• [Exercise input]
○ ○ ○ ○

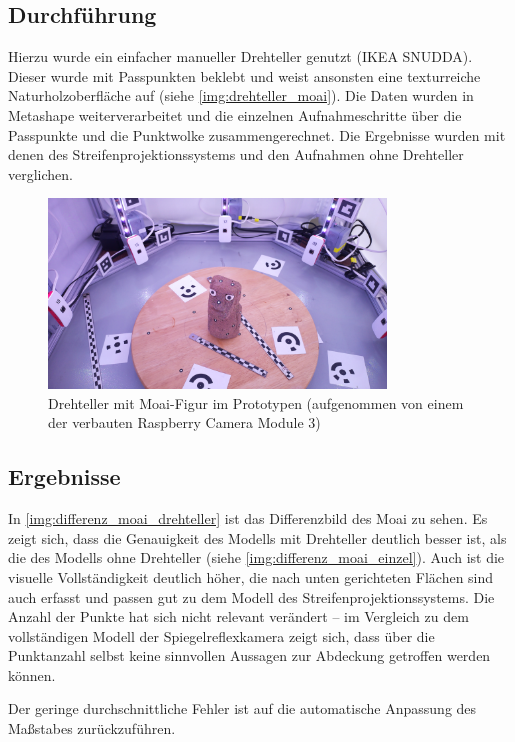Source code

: \documentclass[./00PhotoBox.tex]{subfiles}
\begin{document}
\subsection{Durchführung}
Hierzu wurde ein einfacher manueller Drehteller genutzt (IKEA SNUDDA). Dieser wurde mit Passpunkten beklebt und weist ansonsten eine texturreiche Naturholzoberfläche auf (siehe \autoref{img:drehteller_moai}). Die Daten wurden in Metashape weiterverarbeitet und die einzelnen Aufnahmeschritte über die Passpunkte und die Punktwolke zusammengerechnet. Die Ergebnisse wurden mit denen des Streifenprojektionssystems und den Aufnahmen ohne Drehteller verglichen.

\begin{figure}
    \centering
    \includegraphics[width=0.8\textwidth]{img/7_versuche/drehteller_moai.jpg}
    \caption{Drehteller mit Moai-Figur im Prototypen (aufgenommen von einem der verbauten Raspberry Camera Module 3)}
    \label{img:drehteller_moai}
\end{figure}

\subsection{Ergebnisse}

In \autoref{img:differenz_moai_drehteller} ist das Differenzbild des Moai zu sehen. Es zeigt sich, dass die Genauigkeit des Modells mit Drehteller deutlich besser ist, als die des Modells ohne Drehteller (siehe \autoref{img:differenz_moai_einzel}). Auch ist die visuelle Vollständigkeit deutlich höher, die nach unten gerichteten Flächen sind auch erfasst und passen gut zu dem Modell des Streifenprojektionssystems. Die Anzahl der Punkte hat sich nicht relevant verändert -- im Vergleich zu dem vollständigen Modell der Spiegelreflexkamera zeigt sich, dass über die Punktanzahl selbst keine sinnvollen Aussagen zur Abdeckung getroffen werden können.

Der geringe durchschnittliche Fehler ist auf die au\-to\-ma\-tische Anpassung des Maßstabes zurückzuführen.
\end{document}
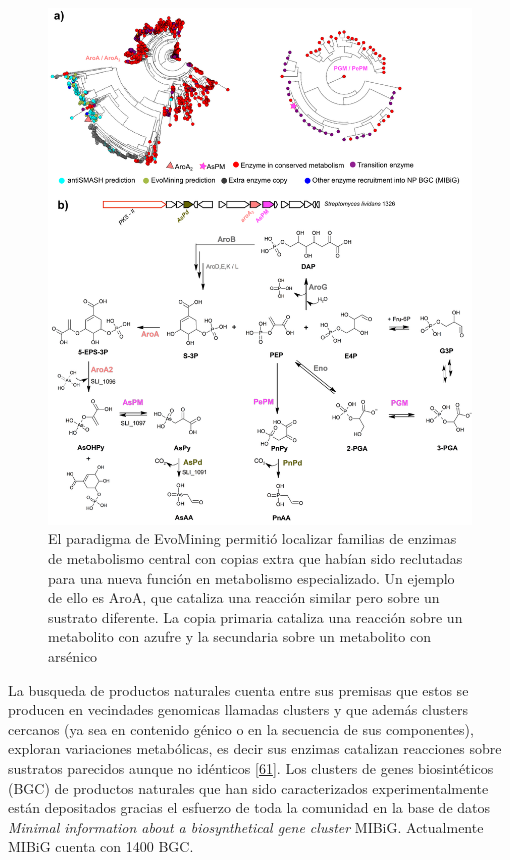 \documentclass[12pt,twoside]{reedthesis}
\begin{document}
  \begin{figure}[h!tbp]
  \centering
  \includegraphics[angle = 0,scale = 0.6]{Arseno.pdf}
  \caption[El paradigma de EvoMining permitió localizar familias de enzimas de metabolismo central con copias extra que habían sido reclutadas para una nueva función en metabolismo especializado. Un ejemplo de ello es AroA, que cataliza una reacción similar pero sobre un sustrato diferente. La copia primaria cataliza una reacción sobre un metabolito con azufre y la secundaria sobre un metabolito con arsénico]{\normalsize{El paradigma de EvoMining permitió localizar familias de enzimas de metabolismo central con copias extra que habían sido reclutadas para una nueva función en metabolismo especializado. Un ejemplo de ello es AroA, que cataliza una reacción similar pero sobre un sustrato diferente. La copia primaria cataliza una reacción sobre un metabolito con azufre y la secundaria sobre un metabolito con arsénico}}
  \label{fig:Arseno}
  \end{figure}
  
  La busqueda de productos naturales cuenta entre sus premisas que estos
  se producen en vecindades genomicas llamadas clusters y que además
  clusters cercanos (ya sea en contenido génico o en la secuencia de sus
  componentes), exploran variaciones metabólicas, es decir sus enzimas
  catalizan reacciones sobre sustratos parecidos aunque no idénticos
  {[}\protect\hyperlink{ref-cruz-morales_phylogenomic_2016}{61}{]}. Los
  clusters de genes biosintéticos (BGC) de productos naturales que han
  sido caracterizados experimentalmente están depositados gracias el
  esfuerzo de toda la comunidad en la base de datos \emph{Minimal
  information about a biosynthetical gene cluster} MIBiG. Actualmente
  MIBiG cuenta con 1400 BGC.
  
\end{document}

○ ○ ○ ○

• [Assigned task] Only lines that include "Ergebnisse" belong in the answer; return them from the entries above.

• [Answer space]
Hierzu wurde ein einfacher manueller Drehteller genutzt (IKEA SNUDDA). Dieser wurde mit Passpunkten beklebt und weist ansonsten eine texturreiche Naturholzoberfläche auf (siehe \autoref{img:drehteller_moai}). Die Daten wurden in Metashape weiterverarbeitet und die einzelnen Aufnahmeschritte über die Passpunkte und die Punktwolke zusammengerechnet. Die Ergebnisse wurden mit denen des Streifenprojektionssystems und den Aufnahmen ohne Drehteller verglichen.
\subsection{Ergebnisse}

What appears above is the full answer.